The MITM counterexample relies on some elementary group theory which I
think I can explain. But first let's agree to treat keys in the keyspace
of a cipher as elements of a group G. This is very natural because each
key Ky corresponds to the permutation p -> E(Ky,p) on the messages space,
so the two descriptions are equivalent. Let us also agree that the adversary
carrying out the MITM attack is in possession of a single *fixed*
plaintext-ciphertext pair (p,c). The proof doesn't change one bit if there
are multiple pairs. (But of course the performance, averaged over random
plaintexts and over all "random ciphers", will change dramatically.)
The basic idea is that the counterexample is constructed so that the
*specific* pair (p,c) lends no additional side information to the overall
key (x,y) of the product (x and y are group elements corresponding to the
keys of the product Z = XY). Put another way, for every x,y
xyp = c, (1)
which is the group theory shorthand for c = E(Kx, E(Ky,p)). One could
consider this a minor ciphertext-only weakness because observing c always
tells you that the corresponding plaintext block was p. But this event
(observing that particular c) has low probability, and the strength of Z
should be measured by the adversary's difficulty in decrypting *all*
ciphertexts. To make Z strong in resisting attacks which determine its
key, the component ciphers are constructed so that Z = XY has ``maximum
entropy'' despite the restriction of (1).
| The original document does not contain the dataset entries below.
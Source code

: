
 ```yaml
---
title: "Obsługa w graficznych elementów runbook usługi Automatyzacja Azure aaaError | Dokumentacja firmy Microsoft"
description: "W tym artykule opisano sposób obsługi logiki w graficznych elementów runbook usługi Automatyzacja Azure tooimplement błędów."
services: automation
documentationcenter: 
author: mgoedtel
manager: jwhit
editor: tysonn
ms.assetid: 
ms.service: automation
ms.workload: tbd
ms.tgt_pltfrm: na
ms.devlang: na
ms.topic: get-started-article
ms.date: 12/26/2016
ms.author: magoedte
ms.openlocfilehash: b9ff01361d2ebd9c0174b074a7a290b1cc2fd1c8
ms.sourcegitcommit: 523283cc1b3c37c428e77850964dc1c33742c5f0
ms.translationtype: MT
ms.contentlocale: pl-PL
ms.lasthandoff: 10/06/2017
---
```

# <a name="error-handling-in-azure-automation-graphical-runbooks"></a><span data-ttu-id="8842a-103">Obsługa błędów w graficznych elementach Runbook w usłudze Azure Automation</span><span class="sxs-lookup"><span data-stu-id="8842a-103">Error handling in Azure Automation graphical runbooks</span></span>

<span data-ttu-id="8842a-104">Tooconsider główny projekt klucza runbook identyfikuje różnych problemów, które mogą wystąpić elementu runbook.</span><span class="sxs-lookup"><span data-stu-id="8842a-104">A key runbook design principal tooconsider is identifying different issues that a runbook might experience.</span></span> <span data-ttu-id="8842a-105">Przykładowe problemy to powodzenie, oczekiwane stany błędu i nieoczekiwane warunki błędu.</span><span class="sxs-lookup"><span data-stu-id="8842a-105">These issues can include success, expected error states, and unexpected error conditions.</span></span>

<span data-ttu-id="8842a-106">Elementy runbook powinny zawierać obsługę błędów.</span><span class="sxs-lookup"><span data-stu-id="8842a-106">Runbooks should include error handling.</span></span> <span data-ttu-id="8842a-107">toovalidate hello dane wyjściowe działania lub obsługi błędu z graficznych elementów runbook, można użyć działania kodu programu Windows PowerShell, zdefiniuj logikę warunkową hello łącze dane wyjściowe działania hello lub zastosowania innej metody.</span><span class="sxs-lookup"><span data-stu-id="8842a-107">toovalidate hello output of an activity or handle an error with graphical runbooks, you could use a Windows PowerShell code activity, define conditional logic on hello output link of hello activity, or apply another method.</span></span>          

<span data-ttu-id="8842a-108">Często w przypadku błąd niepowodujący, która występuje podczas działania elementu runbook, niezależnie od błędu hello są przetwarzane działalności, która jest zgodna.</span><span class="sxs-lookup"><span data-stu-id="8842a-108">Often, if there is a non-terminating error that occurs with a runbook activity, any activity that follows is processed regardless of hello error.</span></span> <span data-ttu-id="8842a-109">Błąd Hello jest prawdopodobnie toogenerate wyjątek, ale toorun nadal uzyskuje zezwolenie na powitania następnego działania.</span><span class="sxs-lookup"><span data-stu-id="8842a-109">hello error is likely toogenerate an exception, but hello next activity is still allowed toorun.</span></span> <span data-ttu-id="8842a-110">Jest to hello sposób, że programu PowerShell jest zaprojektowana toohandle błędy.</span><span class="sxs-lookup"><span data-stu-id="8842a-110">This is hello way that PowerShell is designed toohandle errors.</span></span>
To see what (1) really implies,
we employ a bit of the elementary theory of permutation groups (groups,
like our G which act by left multiplication as in (1) on some set, like our
message space).
Def: The stabilizer Stab(p) is the subgroup of all g in G such that gp = p.
Fact: The set of all g in G such that gp = c, can be identified with a
left coset of Stab(p). The proof is easy and so important that we include
it in full:
Let H = Stab(p). If c = gp = fp, then (g^-1 f)p = p, so that
(g^-1 f) is in H. This is equivalent to saying that
(g^-1 f) H = H, as sets, which in turn is equivalent to gH = fH,
or in other words g is in gH and also f in gH. Q.E.D.
Thus for the plaintext-ciphertext pair (p,c) to provide *no* useful side
information, we must have for every x and every y
xy is in g'H, where H = Stab(p), and g' is some group element.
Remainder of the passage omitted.